The architecture is designed around a Databricks-centric model, using Delta Lake for reliable data transfer and external databases for stateful analysis.
Purpose Mechanism X is responsible for breaking down a potentially massive, continuously growing source transaction file into small, consistently sized chunks using the power of pandas on Databricks. Process Flow
- Trigger: A Databricks Job, containing a notebook or script, is scheduled to run every 5 seconds.
- State Management: The job uses a simple mechanism (a small state file in S3) to remember the last line number (offset) it processed from the source - offset.csv.
- Chunk Creation: The job reads the source file, skips to the last known offset, and reads the next 10,000 transaction entries into a DataFrame.
- Output: The DataFrame is added as a chunk csv file located in the S3 Landing Zone (s3://your-bucket/landing_zone/).
- State Update: The job updates its state file/table with the new last processed line number.
Purpose Mechanism Y is the core analytical engine. It runs as a continuous Databricks job, using Structured Streaming to process data as soon as it's available in the landing zone, perform complex pattern matching, and output actionable insights. Process Flow
- Trigger: A continuous Databricks job is initiated, configured to use the landing zone chunks as a streaming source. It automatically detects and processes new data added by Mechanism X.
- Ingestion: The streaming job reads new transaction chunks from the S3 folder in micro-batches.
- Stateful Analysis: For each transaction in the chunk, the job reads from and writes to into a delta table. This table is crucial for maintaining the state required to evaluate the patterns across multiple chunks. The table would store aggregates like: o Total transaction counts per merchant. o Total transaction counts for each customer with a specific merchant. o Running average transaction values for customers. o Gender-based customer counts for each merchant. o Data for calculating percentiles.
- Pattern Detection: The function evaluates the incoming transactions against the three patterns defined below.
- Buffering: Detections are collected within the Spark job. A foreachBatch sink is used to process the micro-batch of detections.

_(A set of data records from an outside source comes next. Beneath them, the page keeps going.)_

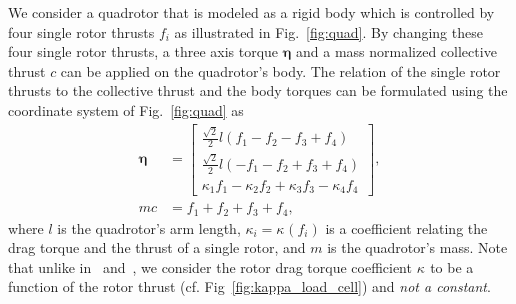\documentclass[10pt,a4paper,fleqn]{article}
\newcommand{\bodytorque}[0]{\eta}
\newcommand{\bodytorques}[0]{\boldsymbol{\bodytorque}}
\newcommand{\thrust}[0]{c} %
\newcommand{\rotthrust}[1]{f_{#1}}
\newcommand{\armlength}[0]{l}
\newcommand{\torquecoeff}[1]{\kappa_{#1}}
\newcommand{\mass}[0]{m}
\begin{document}
We consider a quadrotor that is modeled as a rigid body which is controlled by four single rotor thrusts $\rotthrust{i}$ as illustrated in Fig.~\ref{fig:quad}.
By changing these four single rotor thrusts, a three axis torque $\bodytorques$ and a mass normalized collective thrust $\thrust$ can be applied on the quadrotor's body.
The relation of the single rotor thrusts to the collective thrust and the body torques can be formulated using the coordinate system of Fig.~\ref{fig:quad} as
%
\begin{align}
	\bodytorques &= \begin{bmatrix} \frac{\sqrt{2}}{2}\armlength(\rotthrust{1} - \rotthrust{2} - \rotthrust{3} + \rotthrust{4}) \\
							\frac{\sqrt{2}}{2}\armlength(-\rotthrust{1} - \rotthrust{2} + \rotthrust{3} + \rotthrust{4}) \\
							\torquecoeff{1}\rotthrust{1} - \torquecoeff{2}\rotthrust{2} + \torquecoeff{3}\rotthrust{3} - \torquecoeff{4}\rotthrust{4}
						\end{bmatrix}, \label{eq:torque_mixing}\\
    \mass \thrust &= \rotthrust{1} + \rotthrust{2} + \rotthrust{3} + \rotthrust{4}, \label{eq:collective_thrust_mixing}
\end{align}
%
where $\armlength$ is the quadrotor's arm length, ${\torquecoeff{i} = \torquecoeff{}(\rotthrust{i})}$ is a coefficient relating the drag torque and the thrust of a single rotor, and $\mass$ is the quadrotor's mass.
Note that unlike in~\cite{Lupashin14mech} and~\cite{Faessler16jfr}, we consider the rotor drag torque coefficient $\torquecoeff{}$ to be a function of the rotor thrust (cf. Fig~\ref{fig:kappa_load_cell}) and \emph{not a constant}.
\end{document}
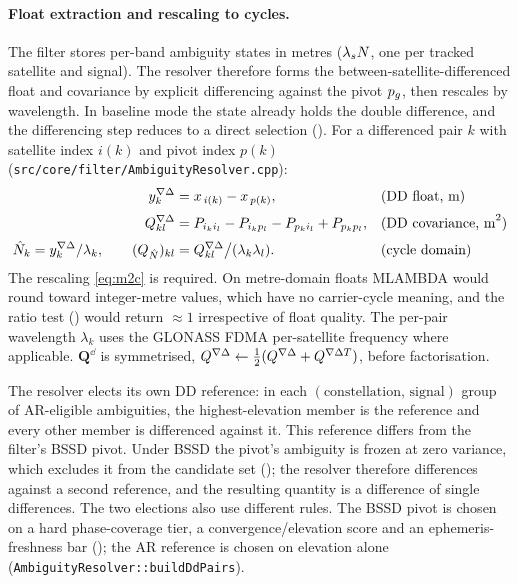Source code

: \documentclass[main.tex]{subfiles}
\begin{document}
\paragraph{Float extraction and rescaling to cycles.}
The filter stores per-band ambiguity states in metres
($\lambda_\sigl N$, one per tracked satellite and signal).  The resolver
therefore forms the between-satellite-differenced float and covariance
by explicit differencing against the pivot $\piv{g}$, then rescales by
wavelength.  In baseline mode the state already holds the double
difference, and the differencing step reduces to a direct selection
().  For a differenced pair $k$ with satellite
index $i(k)$ and pivot index $p(k)$
(\texttt{src/core/filter/AmbiguityResolver.cpp}):
\begin{align}
y^{\dd{}}_k &= \stateV_{\,i(k)} - \stateV_{\,p(k)},
  &&\text{(DD float, m)} \label{eq:dd-float}\\[2pt]
\bm{Q}^{\dd{}}_{kl} &=
  \covM_{i_k i_l} - \covM_{i_k p_l}
  - \covM_{p_k i_l} + \covM_{p_k p_l},
  &&\text{(DD covariance, m}^2\text{)} \label{eq:dd-cov}\\[2pt]
\ambfloat_k = y^{\dd{}}_k / \lambda_k,
\qquad
(\ambcov)_{kl} &= \bm{Q}^{\dd{}}_{kl} \big/ (\lambda_k \lambda_l).
  &&\text{(cycle domain)} \label{eq:m2c}
\end{align}
The rescaling \eqref{eq:m2c} is required.  On metre-domain floats
\textsc{MLAMBDA} would round toward integer-metre values, which have no
carrier-cycle meaning, and the ratio test () would
return $\approx 1$ irrespective of float quality.  The per-pair
wavelength $\lambda_k$ uses the GLONASS FDMA per-satellite frequency
where applicable.  $\bm{Q}^{\dd{}}$ is symmetrised,
$\bm{Q}^{\dd{}} \leftarrow \tfrac12(\bm{Q}^{\dd{}} + \bm{Q}^{\dd{}\Tr})$,
before factorisation.

The resolver elects its own DD reference: in each
$(\text{constellation},\,\text{signal})$ group of AR-eligible
ambiguities, the highest-elevation member is the reference and every
other member is differenced against it.  This reference differs from
the filter's BSSD pivot.  Under BSSD the pivot's ambiguity is frozen at
zero variance, which excludes it from the candidate set
(); the resolver therefore differences against a
second reference, and the resulting quantity is a difference of single
differences.  The two elections also use different rules.  The BSSD
pivot is chosen on a hard phase-coverage tier, a convergence/elevation
score and an ephemeris-freshness bar (); the AR reference is chosen on
elevation alone (\texttt{AmbiguityResolver::buildDdPairs}).
\end{document}
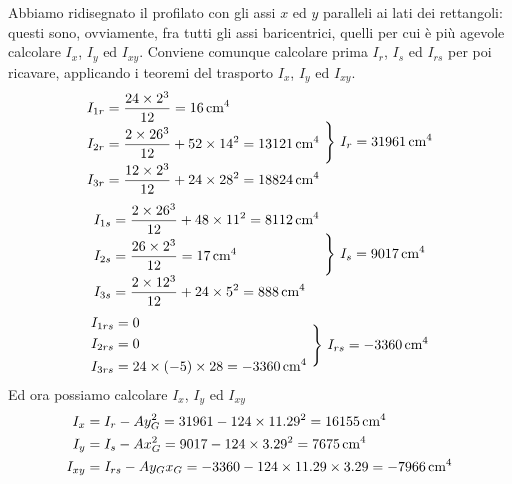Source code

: \noindent Abbiamo ridisegnato il profilato con gli assi $x$ ed $y$ paralleli ai lati dei rettangoli: questi sono, ovviamente, fra tutti gli assi baricentrici, quelli per cui è più agevole calcolare $I_x$, $I_y$ ed $I_{xy}$. Conviene comunque calcolare prima $I_r$, $I_s$ ed $I_{rs}$ per poi ricavare, applicando i teoremi del trasporto $I_x$, $I_y$ ed $I_{xy}$.
\begin{equation*}
\begin{aligned}
I_{1r} &= \frac{24\times 2^3}{12} = 16\,\textup{cm}^4 \\
I_{2r} &= \frac{2\times 26^3}{12} + 52\times 14^2 = 13121\,\textup{cm}^4  \\
I_{3r} &= \frac{12\times 2^3}{12} + 24\times 28^2 = 18824\,\textup{cm}^4
\end{aligned}
\,\,\Biggr\}\,\, I_r = 31961\,\textup{cm}^4
\end{equation*}
\begin{equation*}
\begin{aligned}
I_{1s} &= \frac{2\times 26^3}{12} + 48\times 11^2 = 8112\,\textup{cm}^4 \\
I_{2s} &= \frac{26\times 2^3}{12} = 17\,\textup{cm}^4 \\
I_{3s} &= \frac{2\times 12^3}{12} + 24\times 5^2 = 888\,\textup{cm}^4
\end{aligned}
\,\,\Biggr\}\,\, I_s = 9017\,\textup{cm}^4
\end{equation*}
\begin{equation*}
\begin{aligned}
I_{1rs} &= 0 \\
I_{2rs} &= 0 \\
I_{3rs} &= 24\times(-5)\times 28 = -3360\,\textup{cm}^4
\end{aligned}
\,\,\Biggr\}\,\, I_{rs} = -3360\,\textup{cm}^4
\end{equation*}
Ed ora possiamo calcolare $I_x$, $I_y$ ed $I_{xy}$
\begin{align*}
I_{x} &= I_{r}-Ay_{G}^{2} = 31961-124\times 11.29^{2} = 16155\,\textup{cm}^4 \\
I_{y} &= I_{s}-Ax_{G}^{2} = 9017-124\times 3.29^{2} = 7675\,\textup{cm}^4  \\
I_{xy} &= I_{rs}-Ay_{G}x_{G} = -3360-124\times 11.29\times 3.29 = -7966\,\textup{cm}^4
\end{align*}
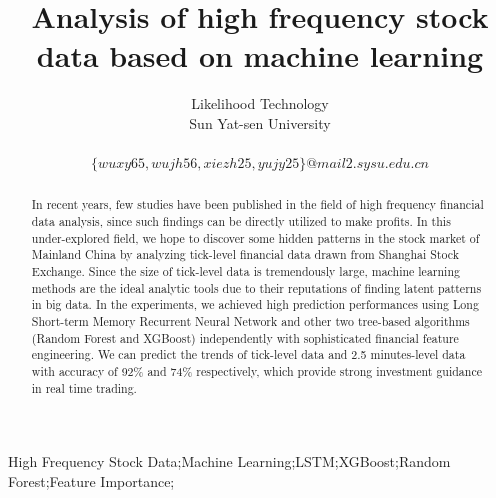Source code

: \documentclass[10pt, conference, compsocconf]{IEEEtran}
\begin{document}
\title{Analysis of high frequency stock data based on machine learning}
\author
{
\IEEEauthorblockA
{
	Likelihood Technology\\
}
\IEEEauthorblockA
{
	Sun Yat-sen University\\
}
$ $\\
$\{wuxy65,wujh56,xiezh25,yujy25\}@mail2.sysu.edu.cn$
}
\maketitle
\begin{abstract}
In recent years, few studies have been published in the field of high frequency financial data analysis, since such findings can be directly 
utilized to make profits. In this under-explored field, we hope to discover some hidden patterns in the stock market of Mainland China by 
analyzing tick-level financial data drawn from Shanghai Stock Exchange. Since the size of tick-level data is tremendously large, machine 
learning methods are the ideal analytic tools due to their reputations of finding latent patterns in big data. In the experiments, we achieved 
high prediction performances using Long Short-term Memory Recurrent Neural Network and other two tree-based algorithms (Random Forest and 
XGBoost) independently with sophisticated financial feature engineering. We can predict the trends of tick-level data and 2.5 minutes-level 
data with accuracy of  92\% and 74\% respectively, which provide strong investment guidance in real time trading. 
\end{abstract}

\begin{IEEEkeywords}
High Frequency Stock Data;Machine Learning;LSTM;XGBoost;Random Forest;Feature Importance;
\end{IEEEkeywords}

\IEEEpeerreviewmaketitle
\end{document}
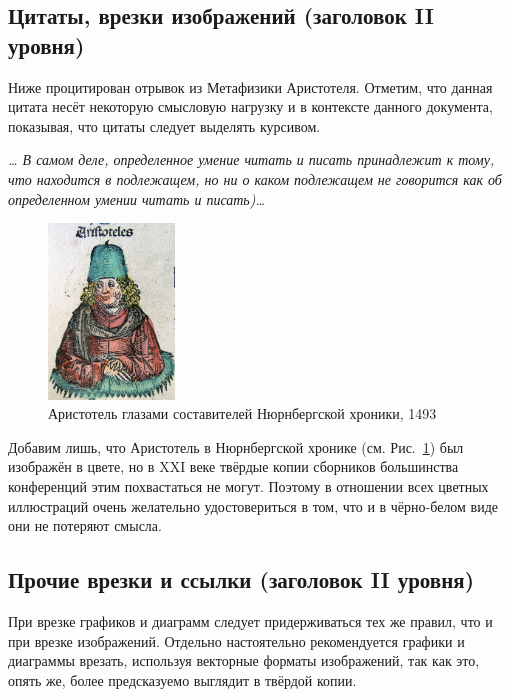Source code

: \documentclass{math-mech-sci}
\begin{document}
\subsection{Цитаты, врезки изображений (заголовок II уровня)}

Ниже процитирован отрывок из Метафизики Аристотеля. Отметим, что
данная цитата несёт некоторую смысловую нагрузку и в контексте данного
документа, показывая, что цитаты следует выделять курсивом.

\emph{\ldots{} В самом деле, определенное умение читать и писать
  принадлежит к тому, что находится в подлежащем, но ни о каком
  подлежащем не говорится как об определенном умении читать и
  писать)\ldots}

\begin{figure}[h]
\begin{center}
\includegraphics[width=0.3\textwidth]{Aristotle.jpg}
\end{center}
\caption{Аристотель глазами составителей Нюрнбергской хроники,
  1493}\label{fig:aristotle}
\end{figure}

Добавим лишь, что Аристотель в Нюрнбергской хронике
(см. Рис.~\ref{fig:aristotle}) был изображён в цвете, но в XXI веке
твёрдые копии сборников большинства конференций этим похвастаться не
могут. Поэтому в отношении всех цветных иллюстраций очень желательно
удостовериться в том, что и в чёрно-белом виде они не потеряют смысла.

\subsection{Прочие врезки и ссылки (заголовок II уровня)}

При врезке графиков и диаграмм следует придерживаться тех же правил,
что и при врезке изображений. Отдельно настоятельно рекомендуется
графики и диаграммы врезать, используя векторные форматы изображений,
так как это, опять же, более предсказуемо выглядит в твёрдой копии.
\end{document}
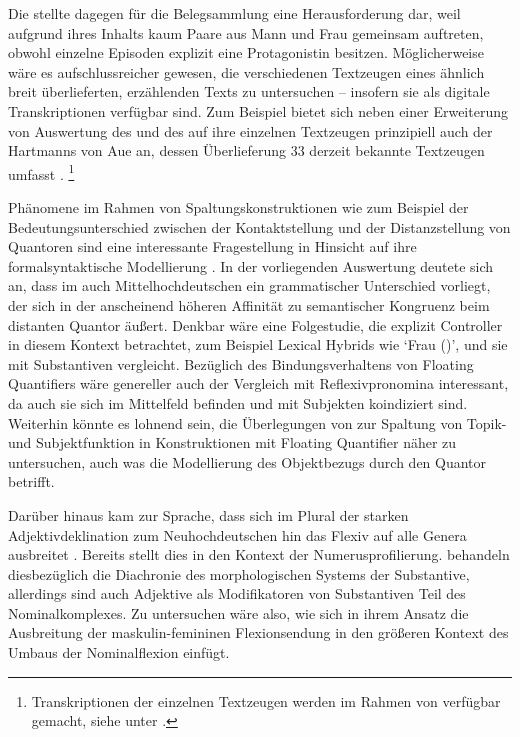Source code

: Die \KC{} stellte dagegen für die Belegsammlung eine Herausforderung
dar, weil aufgrund ihres Inhalts kaum Paare aus Mann und Frau gemeinsam
auftreten, obwohl einzelne Episoden explizit eine Protagonistin besitzen.
Möglicherweise wäre es aufschlussreicher gewesen, die verschiedenen Textzeugen
eines ähnlich breit überlieferten, erzählenden Texts zu untersuchen -- insofern
sie als digitale Transkriptionen verfügbar sind. Zum Beispiel bietet sich neben
einer Erweiterung von  Auswertung des
 und des  auf ihre einzelnen Textzeugen prinzipiell
auch der  Hartmanns von Aue an, dessen Überlieferung 33 derzeit
bekannte Textzeugen umfasst \autocites[vgl.][s.\,v.~\textit{Hartmann von Aue:
}]{hsc}.%
%
	\footnote{Transkriptionen der einzelnen Textzeugen werden im Rahmen von
		 verfügbar gemacht, siehe unter
		.%
	}

Phänomene im Rahmen von Spaltungskonstruktionen wie zum Beispiel der
Bedeutungs\-unterschied zwischen der Kontaktstellung und der Distanzstellung
von Quantoren sind eine interessante Fragestellung in Hinsicht auf ihre
formal\-syntaktische Modellierung \autocite[siehe
z.\,B.][]{pittner1995,merchant1996,fanselowcavar2002,nolda2007,shen2019}. In
der vorliegenden Auswertung deutete sich an, dass im auch
Mittelhochdeutschen ein grammatischer Unterschied
vorliegt, der sich in der anscheinend höheren Affinität zu semantischer
Kongruenz beim distanten Quantor äußert. Denkbar wäre eine Folgestudie, die
explizit  Controller in diesem Kontext betrachtet, zum
Beispiel Lexical Hybrids wie  `Frau (\NeutF)', und sie mit
 Substantiven vergleicht. Bezüglich des Bindungsverhaltens
von Floating Quantifiers wäre genereller auch der Vergleich mit
Reflexivpronomina interessant, da auch sie sich im Mittelfeld befinden und mit
Subjekten koindiziert sind. Weiterhin könnte es lohnend sein, die Überlegungen
von \citet{spector2009} zur Spaltung von Topik- und Subjektfunktion in
Konstruktionen mit Floating Quantifier näher zu untersuchen, auch was die
Modellierung des Objektbezugs durch den Quantor betrifft.

Darüber hinaus kam zur Sprache, dass sich im Plural der starken
Adjektivdeklination zum Neuhochdeutschen hin das Flexiv
 auf alle Genera ausbreitet
\autocite[vgl.][191--192]{reichmannwegera1993}. Bereits \citet{askedal1973}
stellt dies in den Kontext der Numerusprofilierung. \citet{dammelgillmann2014}
behandeln diesbezüglich die Diachronie des morphologischen Systems der
Substantive, allerdings sind auch Adjektive als Modifikatoren von Substantiven
Teil des Nominalkomplexes. Zu untersuchen wäre also, wie sich in ihrem Ansatz
die Ausbreitung der maskulin-femininen Flexionsendung in den größeren Kontext
des Umbaus der Nominal\-flexion einfügt.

- Output: Within the foreachBatch operation, once 50 detections are collected, the job writes all 50 records to a single, unique CSV file in the detections S3 bucket (s3://your-bucket/detections/). The file is named uniquely, e.g., detections_1657886410.csv.
PatId1: UPGRADE • ActionType: UPGRADE • Conditions:
- The merchant's total number of transactions must exceed 50,000.
- The customer's total transaction count for that merchant must be in the top 10th percentile compared to all other customers of that same merchant.
- The customer's average transaction weight (averaged over all their transactions with that merchant) must be in the bottom 10th percentile.
PatId2: CHILD • ActionType: CHILD • Conditions:
- The customer has made at least 80 transactions with the specific merchant.
- The customer's average transaction value for that merchant is less than ₹23.
PatId3: DEI-NEEDED • ActionType: DEI-NEEDED • Conditions:
- The total number of female customers for the merchant is greater than 100.
- The total number of female customers is less than the total number of male customers for that same merchant. • Note: For this detection, customerName can be “” as the detection applies to the merchant, not an individual customer.
• State Management: Delta table is used to gather the coming data from chunks and using Py spark on it to analyse for the detections in the Databricks job. Also Managing the chunk offset value in a csv file in s3. • Job Management: Both Databricks jobs need to be monitored for failures. Configure job failure notifications and retry policies appropriately. • Deployment: The entire infrastructure, including Databricks jobs and cloud resources, should be managed as code using a framework like Terraform for repeatable and reliable deployments.